-- EXERCISE DESCRIPTION --
Search the data below for the string "subsection" and copy all lines where it shows up.

━━ EXTRACTED INFORMATION

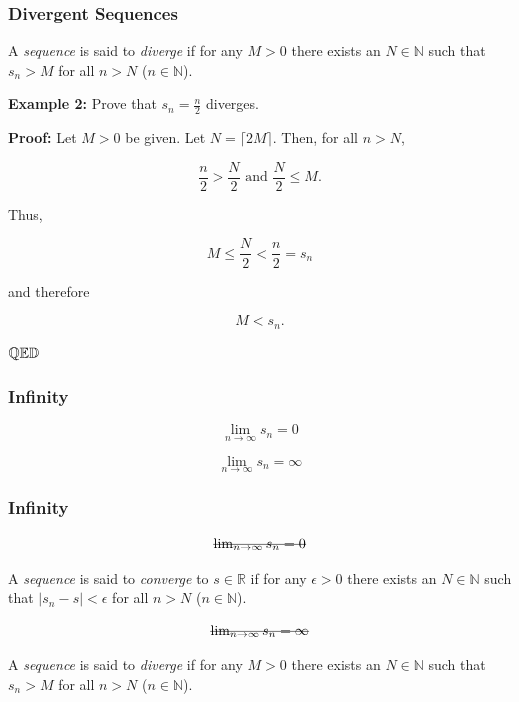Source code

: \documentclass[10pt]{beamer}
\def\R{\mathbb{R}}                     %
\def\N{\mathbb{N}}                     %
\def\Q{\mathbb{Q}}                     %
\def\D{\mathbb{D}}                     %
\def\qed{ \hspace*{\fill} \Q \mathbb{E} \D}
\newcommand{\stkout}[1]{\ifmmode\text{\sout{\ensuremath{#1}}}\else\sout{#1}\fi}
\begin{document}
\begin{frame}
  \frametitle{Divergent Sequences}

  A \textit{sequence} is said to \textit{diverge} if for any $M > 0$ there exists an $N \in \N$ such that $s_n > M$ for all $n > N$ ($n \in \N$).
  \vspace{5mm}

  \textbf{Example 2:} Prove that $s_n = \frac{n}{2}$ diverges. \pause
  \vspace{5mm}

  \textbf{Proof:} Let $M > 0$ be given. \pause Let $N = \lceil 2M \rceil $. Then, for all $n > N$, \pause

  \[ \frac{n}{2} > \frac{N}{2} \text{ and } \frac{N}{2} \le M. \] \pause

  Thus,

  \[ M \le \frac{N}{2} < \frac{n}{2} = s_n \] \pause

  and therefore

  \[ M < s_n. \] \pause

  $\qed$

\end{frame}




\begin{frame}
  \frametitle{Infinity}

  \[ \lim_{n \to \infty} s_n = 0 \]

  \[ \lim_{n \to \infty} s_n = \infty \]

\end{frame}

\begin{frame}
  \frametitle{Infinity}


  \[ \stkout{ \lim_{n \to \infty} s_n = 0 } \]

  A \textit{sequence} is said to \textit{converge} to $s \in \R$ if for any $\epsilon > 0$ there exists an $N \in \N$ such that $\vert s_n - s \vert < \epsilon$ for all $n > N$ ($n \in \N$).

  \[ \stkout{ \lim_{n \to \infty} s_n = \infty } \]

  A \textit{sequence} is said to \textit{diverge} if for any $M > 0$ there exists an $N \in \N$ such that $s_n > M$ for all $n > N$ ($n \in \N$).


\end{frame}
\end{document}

━━━━
━━ EXTRACTED INFORMATION

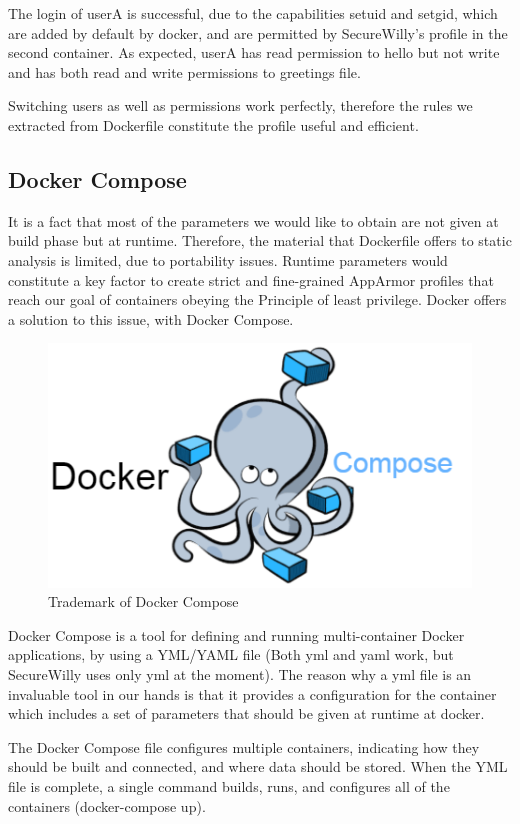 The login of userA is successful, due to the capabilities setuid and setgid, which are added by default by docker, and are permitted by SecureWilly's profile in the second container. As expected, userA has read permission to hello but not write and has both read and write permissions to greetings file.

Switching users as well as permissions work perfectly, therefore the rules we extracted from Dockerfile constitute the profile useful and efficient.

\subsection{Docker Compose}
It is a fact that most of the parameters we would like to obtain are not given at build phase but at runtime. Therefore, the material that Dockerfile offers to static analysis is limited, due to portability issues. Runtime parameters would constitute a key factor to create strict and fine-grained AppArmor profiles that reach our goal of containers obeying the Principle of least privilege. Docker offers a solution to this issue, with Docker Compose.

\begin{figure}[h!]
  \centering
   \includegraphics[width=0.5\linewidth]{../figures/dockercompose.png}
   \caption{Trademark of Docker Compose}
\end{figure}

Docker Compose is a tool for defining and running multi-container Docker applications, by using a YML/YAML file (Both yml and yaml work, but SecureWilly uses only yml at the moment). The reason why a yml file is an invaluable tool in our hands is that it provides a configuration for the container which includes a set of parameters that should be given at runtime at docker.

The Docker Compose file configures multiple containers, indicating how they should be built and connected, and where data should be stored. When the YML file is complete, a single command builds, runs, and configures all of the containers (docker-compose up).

━━━━
━━ EXTRACTED INFORMATION

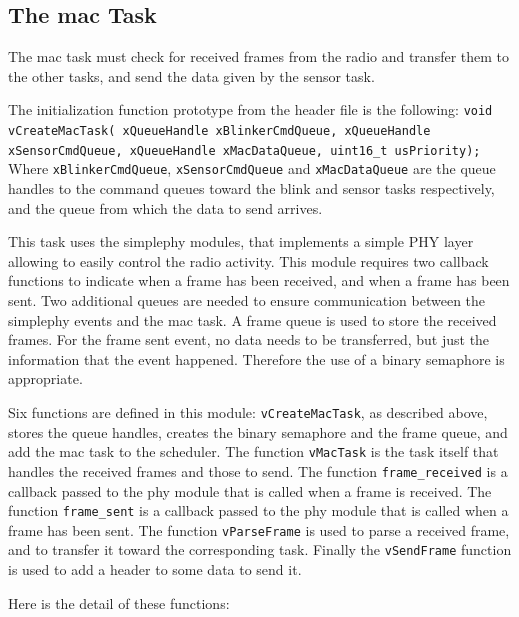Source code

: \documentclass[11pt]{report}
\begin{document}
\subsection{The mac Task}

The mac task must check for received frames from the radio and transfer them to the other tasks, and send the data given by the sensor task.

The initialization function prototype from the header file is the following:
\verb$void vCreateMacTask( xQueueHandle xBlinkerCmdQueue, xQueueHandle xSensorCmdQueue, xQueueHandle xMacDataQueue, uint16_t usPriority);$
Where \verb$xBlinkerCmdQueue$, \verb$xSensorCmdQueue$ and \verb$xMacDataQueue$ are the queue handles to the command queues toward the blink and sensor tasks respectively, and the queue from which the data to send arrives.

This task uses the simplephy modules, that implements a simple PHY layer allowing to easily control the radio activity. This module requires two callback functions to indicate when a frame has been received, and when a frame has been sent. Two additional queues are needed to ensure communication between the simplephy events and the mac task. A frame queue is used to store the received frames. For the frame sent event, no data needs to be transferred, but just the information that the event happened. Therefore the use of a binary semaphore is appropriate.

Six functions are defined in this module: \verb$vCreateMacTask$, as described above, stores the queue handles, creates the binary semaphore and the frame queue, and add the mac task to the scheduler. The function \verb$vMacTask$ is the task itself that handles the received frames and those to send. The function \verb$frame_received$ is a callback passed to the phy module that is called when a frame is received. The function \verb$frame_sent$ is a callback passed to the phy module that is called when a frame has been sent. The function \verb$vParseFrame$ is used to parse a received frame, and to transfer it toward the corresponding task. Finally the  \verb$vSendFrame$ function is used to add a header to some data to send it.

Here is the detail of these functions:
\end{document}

━━━━

-- THE COMPLETED TASK --
\subsection{Docker Compose}
\subsection{The mac Task}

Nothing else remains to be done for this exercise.